83. Mujer con Jaula. Teresa Delgado Duque

MUJER CON JAULA

Teresa Delgado Duque

            Papá tenía un don especial para con todos los animales, pero se relacionaba especialmente bien con los perros y los pájaros. En casa siempre hubo un loro gris de cola roja que se dormía sobre su pecho mientras veían la tele juntos (lo juro). Pero lo suyo con los canarios ya era cosa seria. Yo no sé cuantos pájaros desfilaron por la casa y por mis ojos durante nuestra vida. Criarlos, buscarles pareja, preparar los nidos, seguir el proceso de eclosión de los huevitos, ver crecer a aquellos delicados seres, disfrutar de su canto en la galería después del almuerzo era un placer indiscutible para él. 

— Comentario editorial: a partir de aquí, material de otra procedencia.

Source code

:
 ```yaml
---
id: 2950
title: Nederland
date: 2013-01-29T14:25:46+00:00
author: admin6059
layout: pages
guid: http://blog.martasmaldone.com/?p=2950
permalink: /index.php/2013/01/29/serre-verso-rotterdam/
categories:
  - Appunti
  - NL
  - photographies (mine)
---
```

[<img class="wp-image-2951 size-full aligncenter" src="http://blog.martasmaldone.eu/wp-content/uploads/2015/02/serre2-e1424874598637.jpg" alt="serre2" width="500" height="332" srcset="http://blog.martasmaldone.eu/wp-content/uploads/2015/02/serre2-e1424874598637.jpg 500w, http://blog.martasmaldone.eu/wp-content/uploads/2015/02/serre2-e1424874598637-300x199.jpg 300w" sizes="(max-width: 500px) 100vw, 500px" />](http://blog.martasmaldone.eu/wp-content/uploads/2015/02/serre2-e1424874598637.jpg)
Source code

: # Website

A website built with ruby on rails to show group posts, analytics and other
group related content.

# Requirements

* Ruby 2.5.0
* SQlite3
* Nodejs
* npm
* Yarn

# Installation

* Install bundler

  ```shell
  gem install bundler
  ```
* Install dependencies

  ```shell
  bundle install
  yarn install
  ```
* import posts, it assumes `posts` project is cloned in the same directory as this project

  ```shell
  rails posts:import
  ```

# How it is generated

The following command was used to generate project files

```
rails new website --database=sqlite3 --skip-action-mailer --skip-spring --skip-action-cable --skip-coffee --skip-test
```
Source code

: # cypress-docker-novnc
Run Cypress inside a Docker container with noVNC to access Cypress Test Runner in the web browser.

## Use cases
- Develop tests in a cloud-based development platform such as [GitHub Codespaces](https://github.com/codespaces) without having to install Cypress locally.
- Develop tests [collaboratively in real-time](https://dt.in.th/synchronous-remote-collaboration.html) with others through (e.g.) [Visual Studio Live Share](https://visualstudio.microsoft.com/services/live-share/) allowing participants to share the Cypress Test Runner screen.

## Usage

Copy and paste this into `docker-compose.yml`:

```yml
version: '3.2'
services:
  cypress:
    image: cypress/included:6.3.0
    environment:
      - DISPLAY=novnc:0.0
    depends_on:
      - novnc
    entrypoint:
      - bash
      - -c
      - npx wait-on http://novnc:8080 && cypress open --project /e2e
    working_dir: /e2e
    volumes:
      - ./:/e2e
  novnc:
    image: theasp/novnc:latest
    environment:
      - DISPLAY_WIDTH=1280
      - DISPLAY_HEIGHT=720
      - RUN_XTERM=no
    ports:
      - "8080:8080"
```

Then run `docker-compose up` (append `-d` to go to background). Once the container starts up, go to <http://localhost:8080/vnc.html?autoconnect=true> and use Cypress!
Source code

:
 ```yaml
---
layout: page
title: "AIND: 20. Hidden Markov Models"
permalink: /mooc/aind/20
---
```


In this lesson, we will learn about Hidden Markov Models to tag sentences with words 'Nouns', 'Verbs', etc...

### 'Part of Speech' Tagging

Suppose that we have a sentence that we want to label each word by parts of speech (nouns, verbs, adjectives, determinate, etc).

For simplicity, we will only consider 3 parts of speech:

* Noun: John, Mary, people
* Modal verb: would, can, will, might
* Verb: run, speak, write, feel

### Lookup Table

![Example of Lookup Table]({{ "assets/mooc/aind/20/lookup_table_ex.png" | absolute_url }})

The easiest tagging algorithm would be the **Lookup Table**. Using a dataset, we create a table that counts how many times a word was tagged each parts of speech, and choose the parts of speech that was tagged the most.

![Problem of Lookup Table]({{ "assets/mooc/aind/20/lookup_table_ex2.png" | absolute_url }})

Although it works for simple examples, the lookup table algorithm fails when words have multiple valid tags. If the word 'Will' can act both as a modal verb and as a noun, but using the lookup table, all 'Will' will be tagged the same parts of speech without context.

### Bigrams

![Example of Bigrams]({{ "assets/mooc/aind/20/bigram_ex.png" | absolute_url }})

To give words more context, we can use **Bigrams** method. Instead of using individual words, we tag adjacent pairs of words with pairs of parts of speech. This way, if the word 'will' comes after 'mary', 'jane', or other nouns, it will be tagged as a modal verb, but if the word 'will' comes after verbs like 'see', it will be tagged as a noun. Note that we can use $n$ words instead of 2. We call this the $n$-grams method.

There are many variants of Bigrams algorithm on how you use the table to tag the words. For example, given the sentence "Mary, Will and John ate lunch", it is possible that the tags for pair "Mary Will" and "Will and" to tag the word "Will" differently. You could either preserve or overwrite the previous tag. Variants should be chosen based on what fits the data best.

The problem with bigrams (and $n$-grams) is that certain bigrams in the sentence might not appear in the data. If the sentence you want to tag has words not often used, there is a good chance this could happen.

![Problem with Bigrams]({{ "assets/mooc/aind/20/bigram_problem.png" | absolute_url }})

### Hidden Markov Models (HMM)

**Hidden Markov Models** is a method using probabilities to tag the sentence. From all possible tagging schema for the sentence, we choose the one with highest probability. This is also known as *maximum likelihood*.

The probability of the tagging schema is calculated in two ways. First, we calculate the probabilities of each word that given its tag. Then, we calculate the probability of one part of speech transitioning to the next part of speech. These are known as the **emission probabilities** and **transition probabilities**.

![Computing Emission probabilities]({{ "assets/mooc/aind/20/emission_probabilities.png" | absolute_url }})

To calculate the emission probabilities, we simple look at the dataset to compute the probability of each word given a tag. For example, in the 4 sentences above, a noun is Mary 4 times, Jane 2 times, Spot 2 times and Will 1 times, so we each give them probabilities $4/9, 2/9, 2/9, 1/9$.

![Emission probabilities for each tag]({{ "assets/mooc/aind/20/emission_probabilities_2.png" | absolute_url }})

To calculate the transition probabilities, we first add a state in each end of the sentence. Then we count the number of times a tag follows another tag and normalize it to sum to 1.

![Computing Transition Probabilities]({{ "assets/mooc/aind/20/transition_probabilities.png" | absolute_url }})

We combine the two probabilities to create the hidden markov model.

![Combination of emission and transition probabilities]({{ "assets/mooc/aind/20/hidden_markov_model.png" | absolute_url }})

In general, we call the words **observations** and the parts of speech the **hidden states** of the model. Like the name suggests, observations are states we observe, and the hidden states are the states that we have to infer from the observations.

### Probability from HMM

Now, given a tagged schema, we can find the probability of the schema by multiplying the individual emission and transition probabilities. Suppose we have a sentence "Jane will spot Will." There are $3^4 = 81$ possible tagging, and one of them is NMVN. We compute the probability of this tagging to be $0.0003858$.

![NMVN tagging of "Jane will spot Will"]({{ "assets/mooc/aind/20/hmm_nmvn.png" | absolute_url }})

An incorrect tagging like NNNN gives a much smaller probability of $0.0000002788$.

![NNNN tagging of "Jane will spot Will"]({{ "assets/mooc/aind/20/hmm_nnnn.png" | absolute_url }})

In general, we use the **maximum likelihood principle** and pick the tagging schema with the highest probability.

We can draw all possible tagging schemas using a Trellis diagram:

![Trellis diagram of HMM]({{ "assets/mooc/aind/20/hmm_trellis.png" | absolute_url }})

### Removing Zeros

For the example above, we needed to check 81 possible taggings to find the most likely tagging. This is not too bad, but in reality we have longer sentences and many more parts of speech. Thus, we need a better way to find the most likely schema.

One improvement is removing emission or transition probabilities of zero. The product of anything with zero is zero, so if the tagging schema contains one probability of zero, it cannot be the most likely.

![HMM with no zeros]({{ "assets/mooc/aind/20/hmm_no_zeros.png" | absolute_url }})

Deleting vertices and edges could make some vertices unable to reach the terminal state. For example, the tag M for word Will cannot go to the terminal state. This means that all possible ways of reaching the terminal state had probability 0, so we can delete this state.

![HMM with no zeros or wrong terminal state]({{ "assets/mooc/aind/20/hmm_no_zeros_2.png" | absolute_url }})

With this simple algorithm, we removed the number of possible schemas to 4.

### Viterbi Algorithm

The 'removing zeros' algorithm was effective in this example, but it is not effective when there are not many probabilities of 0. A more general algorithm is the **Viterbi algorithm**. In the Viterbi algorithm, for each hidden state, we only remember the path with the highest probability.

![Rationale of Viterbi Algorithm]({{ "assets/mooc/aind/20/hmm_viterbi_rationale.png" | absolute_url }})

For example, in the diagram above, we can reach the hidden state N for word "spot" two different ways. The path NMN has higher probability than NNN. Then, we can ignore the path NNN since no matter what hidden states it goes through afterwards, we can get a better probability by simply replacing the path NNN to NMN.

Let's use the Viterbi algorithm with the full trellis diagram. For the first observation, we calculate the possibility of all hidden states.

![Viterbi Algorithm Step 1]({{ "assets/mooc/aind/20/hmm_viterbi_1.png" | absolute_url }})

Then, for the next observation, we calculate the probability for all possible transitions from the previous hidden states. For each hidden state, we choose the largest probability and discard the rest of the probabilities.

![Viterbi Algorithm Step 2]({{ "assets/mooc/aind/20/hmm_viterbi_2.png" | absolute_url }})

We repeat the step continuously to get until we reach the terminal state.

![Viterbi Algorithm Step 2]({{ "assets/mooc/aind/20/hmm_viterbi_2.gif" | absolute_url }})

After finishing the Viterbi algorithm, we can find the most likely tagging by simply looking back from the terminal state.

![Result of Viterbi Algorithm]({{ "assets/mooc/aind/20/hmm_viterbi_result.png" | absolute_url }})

            Papá se fue demasiado joven y algo dentro de sí sabía que se acercaba esa posibilidad, yo también lo supe cuando vi que empezó a regalar a los animales que tanto amaba (y lo amaban, también lo juro). Cuando regaló casi todos sus canarios tuve la certeza de que algo gordo intuía. Desgraciadamente no se equivocó. 

            A mamá nunca le gustó aquella costumbre de mi padre, porque según ella los pájaros daban mucho trabajo pero, de la noche a la mañana,  aquellas dos parejas de canarios de la que le costó deshacerse a su marido y le dejó en custodia, se volvieron su más preciado tesoro. Aquellos cuerpecitos vivos que a mediodía se volvían pura algarabía eran como si un poco de él  se hubiera quedado en la casa.

            Con el tiempo fueron muriendo excepto uno, aquel que más fascinaba a papá, como si supiera que era su preferido sobrevivió a los otros tres y aún continua haciendo las delicias de mi madre, han envejecido juntos y como si ninguno quisiera irse antes para no darse la pena que saben que es que se te vaya alguien a quién tu amas, ahí siguen vivitos y coleando. 

            Ella le da las gracias a la vida cada mañana por un día más y después de su cortadito, limpia la jaula y provee a su amigo de agua y alpiste. Se miran y se acompañan.  

            Realmente creo que las personas pueden quedarse un poco en quien elijan y mi madre dice que papa se quedó en ese canario pa’ vigilarle los cafés que se toma al día (no vaya a ser que se le suba la tensión) y pa’ volverla loca de la cabeza hablando, bueno, cantando que ahora canta. 

            Yo, viendo que ya tiene 17 años esa avecilla que vive 15 todo lo más, ya empiezo a pensar que tiene razón.